Open Championship early betting guide: 5 picks our gambling expert lovesBy: Brady Kannon
Spieth has been fourth twice at Bay Hill and once at TPC Sawgrass. He finished ninth earlier this year at PGA National. His record at the Open Championship and at Pebble Beach is nearly unmatched. He’s never missed a cut at either tournament. He won The Open in 2017, has four additional top-10 finishes, including a runner-up at Royal St. George’s, and finished 20th at Portrush in 2019, 23rd at Liverpool in 2023 and was 25th last year at Royal Troon. He has six top-10 finishes at Pebble Beach, including a win in 2017. Jason Day is similar to Spieth at Pebble, having never missed a cut. He’s never won there but has nine top-10 finishes and three top 15s. Day has won at TPC Sawgrass and at Bay Hill and finished 13th last year at Troon and was runner-up in 2023 at Liverpool.

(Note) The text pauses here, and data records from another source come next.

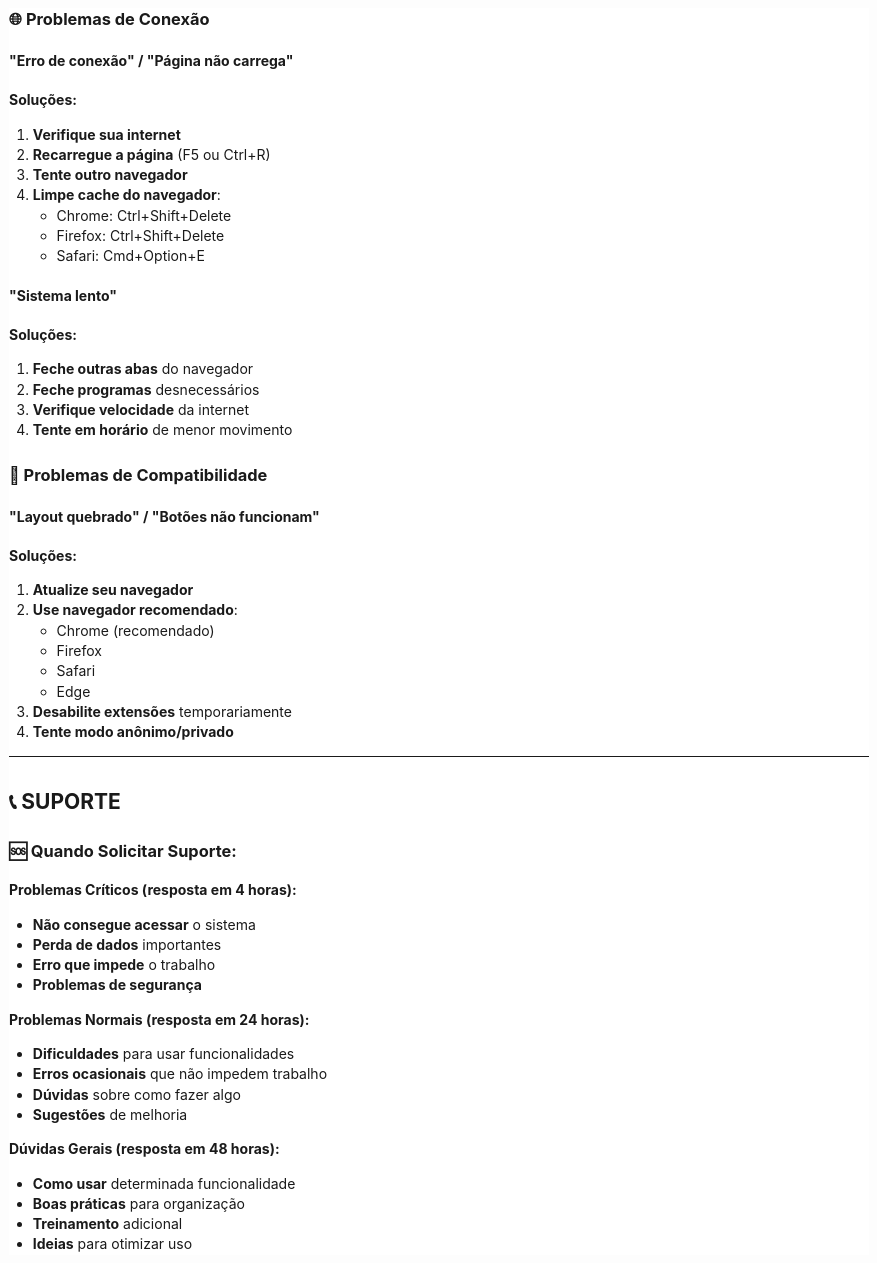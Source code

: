 ### 🌐 Problemas de Conexão

#### "Erro de conexão" / "Página não carrega"
**Soluções:**
1. **Verifique sua internet**
2. **Recarregue a página** (F5 ou Ctrl+R)
3. **Tente outro navegador**
4. **Limpe cache do navegador**:
   - Chrome: Ctrl+Shift+Delete
   - Firefox: Ctrl+Shift+Delete
   - Safari: Cmd+Option+E

#### "Sistema lento"
**Soluções:**
1. **Feche outras abas** do navegador
2. **Feche programas** desnecessários
3. **Verifique velocidade** da internet
4. **Tente em horário** de menor movimento

### 📱 Problemas de Compatibilidade

#### "Layout quebrado" / "Botões não funcionam"
**Soluções:**
1. **Atualize seu navegador**
2. **Use navegador recomendado**:
   - Chrome (recomendado)
   - Firefox
   - Safari
   - Edge
3. **Desabilite extensões** temporariamente
4. **Tente modo anônimo/privado**

---

## 📞 SUPORTE

### 🆘 Quando Solicitar Suporte:

**Problemas Críticos (resposta em 4 horas):**
- **Não consegue acessar** o sistema
- **Perda de dados** importantes
- **Erro que impede** o trabalho
- **Problemas de segurança**

**Problemas Normais (resposta em 24 horas):**
- **Dificuldades** para usar funcionalidades
- **Erros ocasionais** que não impedem trabalho
- **Dúvidas** sobre como fazer algo
- **Sugestões** de melhoria

**Dúvidas Gerais (resposta em 48 horas):**
- **Como usar** determinada funcionalidade
- **Boas práticas** para organização
- **Treinamento** adicional
- **Ideias** para otimizar uso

Fox finished 16th at Royal Portrush in 2019 for his best-ever Open result. He was seventh at Hamilton at the 2024 Canadian Open and won at Wentworth in 2023.

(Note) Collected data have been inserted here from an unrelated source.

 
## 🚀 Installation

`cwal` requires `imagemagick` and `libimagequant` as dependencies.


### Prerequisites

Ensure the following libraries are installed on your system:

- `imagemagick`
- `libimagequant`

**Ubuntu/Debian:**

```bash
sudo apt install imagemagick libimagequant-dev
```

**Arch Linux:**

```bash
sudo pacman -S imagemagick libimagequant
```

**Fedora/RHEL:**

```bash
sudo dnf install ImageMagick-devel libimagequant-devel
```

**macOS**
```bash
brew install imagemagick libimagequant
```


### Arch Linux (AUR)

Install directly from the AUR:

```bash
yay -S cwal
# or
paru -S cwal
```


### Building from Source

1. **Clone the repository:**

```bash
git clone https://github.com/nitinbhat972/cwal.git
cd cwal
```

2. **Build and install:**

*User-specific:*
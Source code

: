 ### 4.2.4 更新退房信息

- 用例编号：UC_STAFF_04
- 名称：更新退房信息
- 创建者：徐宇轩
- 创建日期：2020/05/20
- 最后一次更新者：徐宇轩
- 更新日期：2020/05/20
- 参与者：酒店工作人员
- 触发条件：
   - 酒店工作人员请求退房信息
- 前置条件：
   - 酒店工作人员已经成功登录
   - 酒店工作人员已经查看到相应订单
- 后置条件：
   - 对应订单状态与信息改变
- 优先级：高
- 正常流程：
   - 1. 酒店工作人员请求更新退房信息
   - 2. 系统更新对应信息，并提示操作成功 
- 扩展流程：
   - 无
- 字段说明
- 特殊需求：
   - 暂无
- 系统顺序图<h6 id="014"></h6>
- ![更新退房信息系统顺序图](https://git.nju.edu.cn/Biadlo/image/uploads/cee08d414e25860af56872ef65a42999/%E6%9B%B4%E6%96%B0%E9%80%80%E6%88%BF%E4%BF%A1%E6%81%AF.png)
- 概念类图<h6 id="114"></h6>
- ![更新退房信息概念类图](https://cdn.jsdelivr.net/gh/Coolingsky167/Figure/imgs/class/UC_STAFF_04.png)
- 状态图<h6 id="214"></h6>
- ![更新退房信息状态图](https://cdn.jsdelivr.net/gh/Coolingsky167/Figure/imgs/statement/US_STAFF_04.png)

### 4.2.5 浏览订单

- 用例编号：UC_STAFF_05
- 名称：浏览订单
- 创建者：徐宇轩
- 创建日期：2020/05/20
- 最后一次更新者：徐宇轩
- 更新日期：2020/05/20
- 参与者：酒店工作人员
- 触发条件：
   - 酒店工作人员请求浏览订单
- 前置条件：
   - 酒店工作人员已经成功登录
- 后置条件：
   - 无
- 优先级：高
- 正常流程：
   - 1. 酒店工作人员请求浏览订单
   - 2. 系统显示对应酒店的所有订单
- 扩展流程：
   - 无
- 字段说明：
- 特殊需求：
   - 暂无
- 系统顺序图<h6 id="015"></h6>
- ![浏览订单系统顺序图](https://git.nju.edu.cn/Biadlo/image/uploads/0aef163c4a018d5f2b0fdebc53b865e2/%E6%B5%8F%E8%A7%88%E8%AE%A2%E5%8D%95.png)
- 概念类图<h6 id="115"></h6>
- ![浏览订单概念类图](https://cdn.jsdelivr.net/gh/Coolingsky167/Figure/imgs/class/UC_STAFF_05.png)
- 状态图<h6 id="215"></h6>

In addition to the outright winner market, I have played each of these players for a Finish Position as well: top-10 Rahm (+110), top-20 Hatton (+110), top-20 Spieth (+200), top-40 Fox (+100) and top-40 Day (+105).
Three More Outright Bets
Robert MacIntyre (35-1)
It was in 2019 that MacIntyre had his best-ever Open Championship finish when he took sixth right here at Royal Portrush. Two years later, he finished eighth at Royal St. George’s. The Scotsman finished 11th earlier this season at Bay Hill and followed that up with a ninth-place finish at the Players Championship. Furthermore, it was just last season that he won the RBC Canadian Open at Hamilton Golf & Country Club. It is also worth noting that MacIntyre finished runner-up last month at the U.S. Open, firing a final-round 68 in the rain (and rain is what the forecast is calling for this week in Portrush). He has the accuracy, the approach play, the short game and the know-how to play in the elements. In addition to an outright win, I played MacIntyre for a top-20 finish at +150.
Russell Henley (65-1)
The Georgia Bulldog has finished fifth, 10th and runner-up in his last three starts and that 10th came last month at the U.S. Open. Henley went on a similar run earlier this season and it happened to come at some of our correlated courses. He was fifth at Pebble Beach, won the Arnold Palmer Invitational at Bay Hill and finished sixth at PGA National for the Cognizant Classic, a tournament he also won before in 2014. His best Open finish came last season at Royal Troon where he took fifth. Over the last 36 rounds, Henley ranks 11th in this field for SG: Approach, ninth for Bogey Avoidance, 17th for Driving Accuracy and 13th in Scrambling. I played Henley for a top-20 finish as well at +175.
Mackenzie Hughes (400-1)
Who’s ready to cash a 400-1 ticket? Wouldn’t that be fun? Obviously, this is a longshot, but I do feel the price is too high and that we are getting a bargain. The form hasn’t been perfect as of late but he did have a run between the end of March and the middle of May where he finished top 10 in three of four starts, including losing in a playoff to Ryan Fox at the Myrtle Beach Classic – and his results on the correlated courses are strong. Hughes was 16th last year at Royal Troon and was sixth in 2021 at Royal St. George’s. In his home country’s Canadian Open, he has finished seventh and 14th at Hamilton Golf & Country Club. He’s been as high as 16th at TPC Sawgrass, has two top-30 finishes at Bay Hill and was runner-up at PGA National at the Honda Classic in 2020. Over the last 36 rounds, Hughes is No. 1 in this field for Scrambling. I also played him for a top-40 finish at +240.